『正義のゆくえ』
移民局の捜査官を主人公にした、社会派映画。
ハリソン・フォードを主役に据えているが、彼の登場部分は1パートに過ぎない。移民局の捜査官、それによって逮捕されるメキシコ人の不法入国者、イラン系の一家、韓国系の一家、オーストラリアからの不法就労者と、それに関わるグリーンカードの審査官、移民や不法滞在の外国人全てに関わるソーシャルワーカー……。

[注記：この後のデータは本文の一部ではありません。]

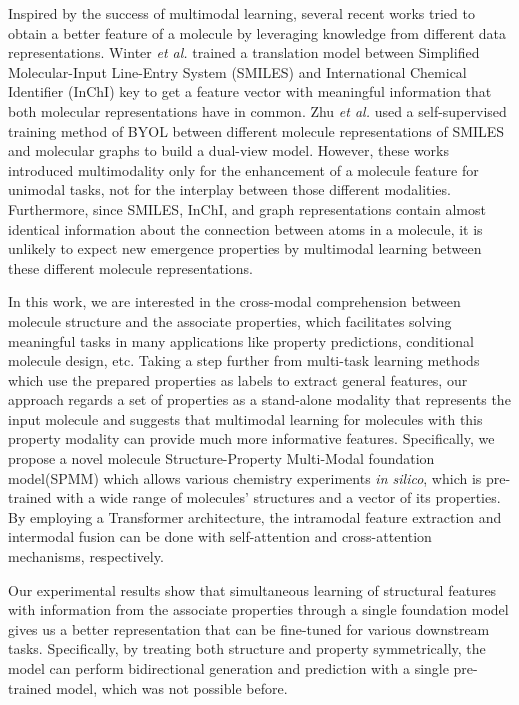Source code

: \documentclass{nature_meth}
\newcommand{\1}{\blmath{1}}
\newcommand{\0}{\blmath{0}}
\begin{document}
Inspired by the success of multimodal learning, several recent works tried to obtain a better feature of a molecule by leveraging knowledge from different data representations. Winter \emph{et al.} trained a translation model between Simplified Molecular-Input Line-Entry System (SMILES) and International Chemical Identifier (InChI) key to get a feature vector with meaningful information that both molecular representations have in common\cite{smiles_inchi_vae}. Zhu \emph{et al.} used a self-supervised training method of BYOL\cite{byol} between different molecule representations of SMILES and molecular graphs to build a dual-view model\cite{graph-smiles}. However, these works introduced multimodality only for the enhancement of a molecule feature for unimodal tasks, not for the interplay between those different modalities. Furthermore, since SMILES, InChI, and graph representations contain almost identical information about the connection between atoms in a molecule, it is unlikely to expect new emergence properties by multimodal learning between these different molecule representations.

In this work, we are interested in the cross-modal comprehension between molecule structure and the associate properties, which facilitates solving meaningful tasks in many applications like property predictions, conditional molecule design\cite{denovo_review, inverseQSAR}, etc.
Taking a step further from multi-task learning methods\cite{multitask} which use the prepared properties as labels to extract general features\cite{chemberta2}, our approach regards a set of properties as a stand-alone modality that represents the input molecule and suggests that multimodal learning for molecules with this property modality can provide much more informative features.
Specifically, we propose a novel molecule Structure-Property Multi-Modal foundation model(SPMM) which allows various chemistry experiments {\em in silico}, which is pre-trained with a wide range of molecules' structures and a vector of its properties. By employing a Transformer architecture\cite{transformer}, the intramodal feature extraction and intermodal fusion can be done with self-attention and cross-attention mechanisms, respectively.

Our experimental results show that simultaneous learning of structural features with information from the associate properties through a single foundation model gives us a better representation that can be fine-tuned for various downstream tasks. Specifically, by treating both structure and property symmetrically, the model can perform bidirectional generation and prediction with a single pre-trained model, which was not possible before.
\end{document}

多くの登場人物が錯綜し、身近なところでつながっていく。『そんな彼なら捨てちゃえば?』でも見られた構成だが、多様なテーマを抱えたキャラクター達が実は知り合いの知り合いだった……という展開は、ややリアリティを欠いて感じられる。ただ、これはこのテーマを、2時間という時間組みの映画と言う媒体で成立させるための苦肉の策なのだ。
少々盛りだくさん過ぎる感もあるものの、どのキャラクターのエピソードも重要なものとして感じられるのは、それだけアメリカの移民、不法就労者の問題が多様な問題を孕んでいることの証左である。作者としても、どのエピソードも削りたくなかったのであろう。
最近、在特会による秋葉原のデモの動画を見て、その際に行われた暴力行為の被害者である人の書いた「日の丸の暴力」という言葉を読んだ。正直、その時はぴんとこなかった。だが、この映画で描かれている、国籍を盾に取って行われている数々の差別と暴力、「持てる者」による搾取と偏見を見て、いくつかの場面で象徴的に掲げられた星条旗を見て、日の丸もまた同じ機能を果たしているということが感じられた。
この映画は、単に「”自由の国アメリカ”の移民、不法就労者の問題」を描いただけのものではない。”平和国家日本”と日本人にとっても、決して他国の問題などではないのだ。